For those suffering from Hashimoto's or hypothyroidism, there are a few important nutrients to be aware of when eating.
Iodine - iodine intake is something that people diagnosed with Hashimoto's should be very careful with. They should take some iodine, but at the same time make sure that the amount is sufficient.
The main iodine sources are some seafood - seaweed, clams, shrimp, salmon, tuna. Animal products such as yogurt, milk and eggs. Fruit like blueberries and strawberries. It is also important to be careful about iodized salt, which is a major source of iodine.
Selenium - adding more selenium to the menu is recommended when it comes to nutrition in this disease. Foods high in selenium are Brazil nuts, oysters, sunflower seeds, mushrooms.
Vitamin D - with Hashimoto's it is good to increase the intake of vitamin D, which supports the absorption of calcium in the body. The easiest way to get it is sunbathing.
During the colder, darker months of the year, vitamin D is obtained through supplements or through food, fish and organic dairy products are good.
Other foods - foods high in phytonutrients, quality fats and probiotics are beneficial for people with Hashimoto's. A wholesome food diet, with plenty of fruit, vegetables, healthy fats and whole grains can be beneficial.
While the Hashimoto's diet can help increase or decrease certain micronutrients, nutritional supplements can also be included.
Many people with Hashimoto's are sensitive to certain foods, especially those containing gluten. So far, it has been proven that gluten is contraindicated only when diagnosed with celiac disease.
Many who suffer from Hashimoto's are sensitive to gluten. Symptoms such as constipation, diarrhea, cramping, bloating, nausea, reflux, gas, headaches, fatigue, and brain fog are symptoms associated with reactions to gluten.
The gluten-free diet leads to improved digestion, mood, energy levels and weight loss. Gluten-free diets eliminate all foods containing gluten, which is a protein found in wheat, barley, rye and other grains.
Gluten is often found in pasta, bread, baked goods, beer, soups and cereals. The best way to avoid gluten is to focus on foods that do not contain gluten. These are vegetables, fruit, lean meats, seafood, beans, legumes, nuts and eggs.
The grain-free Hashimoto's diet is very similar to the gluten-free diet, except that grains are also banned here. They include:
However, there is little evidence that cutting out gluten-free grains is beneficial for health.
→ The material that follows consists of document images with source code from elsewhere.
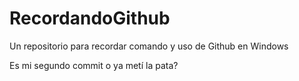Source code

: # RecordandoGithub
Un repositorio para recordar comando y uso de Github en Windows

Es mi segundo commit o ya metí la pata?
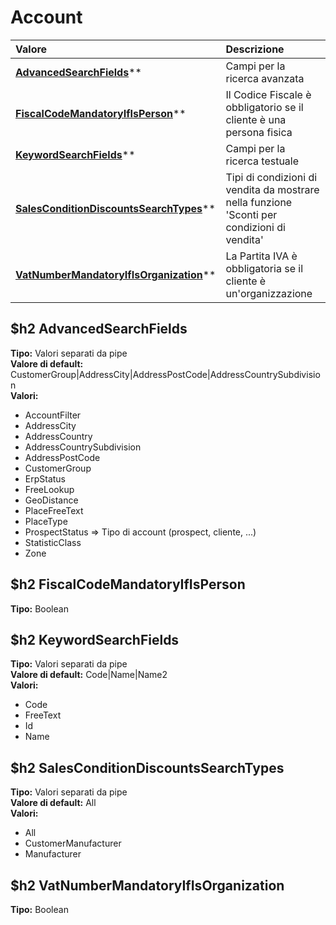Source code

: # Account

| Valore | Descrizione |
| :--- | :--- |
| [**AdvancedSearchFields**](account.md#advancedsearchfields)\*\* | Campi per la ricerca avanzata |
| [**FiscalCodeMandatoryIfIsPerson**](account.md#fiscalcodemandatoryifisperson)\*\* | Il Codice Fiscale è obbligatorio se il cliente è una persona fisica |
| [**KeywordSearchFields**](account.md#keywordsearchfields)\*\* | Campi per la ricerca testuale |
| [**SalesConditionDiscountsSearchTypes**](account.md#salesconditiondiscountssearchtypes)\*\* | Tipi di condizioni di vendita da mostrare nella funzione 'Sconti per condizioni di vendita' |
| [**VatNumberMandatoryIfIsOrganization**](account.md#vatnumbermandatoryifisorganization)\*\* | La Partita IVA è obbligatoria se il cliente è un'organizzazione |

## $h2 AdvancedSearchFields

**Tipo:** Valori separati da pipe  
**Valore di default:** CustomerGroup\|AddressCity\|AddressPostCode\|AddressCountrySubdivision  
**Valori:**

* AccountFilter
* AddressCity
* AddressCountry
* AddressCountrySubdivision
* AddressPostCode
* CustomerGroup
* ErpStatus
* FreeLookup
* GeoDistance
* PlaceFreeText
* PlaceType
* ProspectStatus =&gt; Tipo di account \(prospect, cliente, ...\)
* StatisticClass
* Zone

## $h2 FiscalCodeMandatoryIfIsPerson

**Tipo:** Boolean

## $h2 KeywordSearchFields

**Tipo:** Valori separati da pipe  
**Valore di default:** Code\|Name\|Name2  
**Valori:**

* Code
* FreeText
* Id
* Name

## $h2 SalesConditionDiscountsSearchTypes

**Tipo:** Valori separati da pipe  
**Valore di default:** All  
**Valori:**

* All
* CustomerManufacturer
* Manufacturer

## $h2 VatNumberMandatoryIfIsOrganization

**Tipo:** Boolean

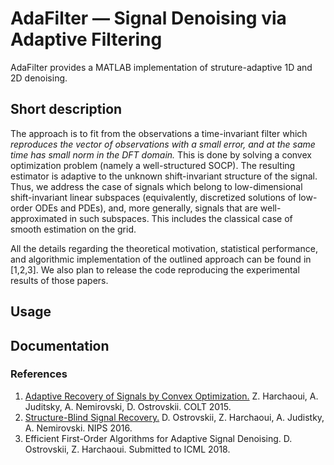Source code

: # AdaFilter — Signal Denoising via Adaptive Filtering

AdaFilter provides a MATLAB implementation of struture-adaptive 1D and 2D denoising.

## Short description

The approach is to fit from the observations a time-invariant filter which *reproduces the vector of observations with a small error, and at the same time has small norm in the DFT domain.* This is done by solving a convex optimization problem (namely a well-structured SOCP).
The resulting estimator is adaptive to the unknown shift-invariant structure of the signal. Thus, we address the case of signals 
which belong to low-dimensional shift-invariant linear subspaces (equivalently, discretized solutions of low-order ODEs and PDEs), and, more generally, signals that are well-approximated in such subspaces. This includes the classical case of smooth estimation on the grid.

All the details regarding the theoretical motivation, statistical performance, and algorithmic implementation of the outlined approach can be found in [1,2,3]. We also plan to release the code reproducing the experimental results of those papers.

## Usage

## Documentation

### References

1. [Adaptive Recovery of Signals by Convex Optimization.](https://hal.inria.fr/hal-01250215) Z. Harchaoui, A. Juditsky, A. Nemirovski, D. Ostrovskii. COLT 2015.
2. [Structure-Blind Signal Recovery.](https://arxiv.org/abs/1607.05712) D. Ostrovskii, Z. Harchaoui, A. Judistky, A. Nemirovski. NIPS 2016.
3. Efficient First-Order Algorithms for Adaptive Signal Denoising. D. Ostrovskii, Z. Harchaoui. Submitted to ICML 2018.

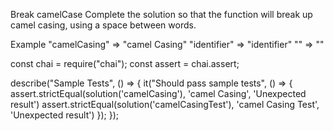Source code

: Break camelCase
Complete the solution so that the function will break up camel casing, using a space between words.

Example
"camelCasing" => "camel Casing"
"identifier" => "identifier"
"" => ""

const chai = require("chai");
const assert = chai.assert;

describe("Sample Tests", () => {
it("Should pass sample tests", () => {
assert.strictEqual(solution('camelCasing'), 'camel Casing', 'Unexpected result')
assert.strictEqual(solution('camelCasingTest'), 'camel Casing Test', 'Unexpected result')
});
});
Paleo or Autoimmune Modified Paleo Diet
The paleo diet tries to get closer to the eating pattern of our ancestors, with an emphasis on whole and unprocessed foods.
Grains, dairy products, potatoes, beans, lentils, refined sugar and refined oils are not allowed. Meats from animals, that have been fed with grass are recommended, as well as the consumption of vegetables, nuts without peanuts, seeds, seafood and healthy fats such as avocado and olive oil.
The autoimmune paleo diet aims to reduce these foods that can cause inflammation and damage to the gut. The basic principles of the paleo diet also exclude vegetables from the potato family, such as tomatoes, as well as eggs, nuts and seeds.
Low Glycemic Index Diet
This diet is based on an index that measures how each food affects the blood sugar levels. Some people with type 2 diabetes use this diet. It can also reduce the risk of heart disease and help some people lose weight.
It is more important for a person to follow a well-balanced diet that works optimally for their lifestyle than to try to put a label on their eating habits. People should focus on whole, unprocessed foods and eat natural foods and avoid processed food. Those who suffer from Hashimoto's need to get all the nutrients they need and their diet should be geared towards this need.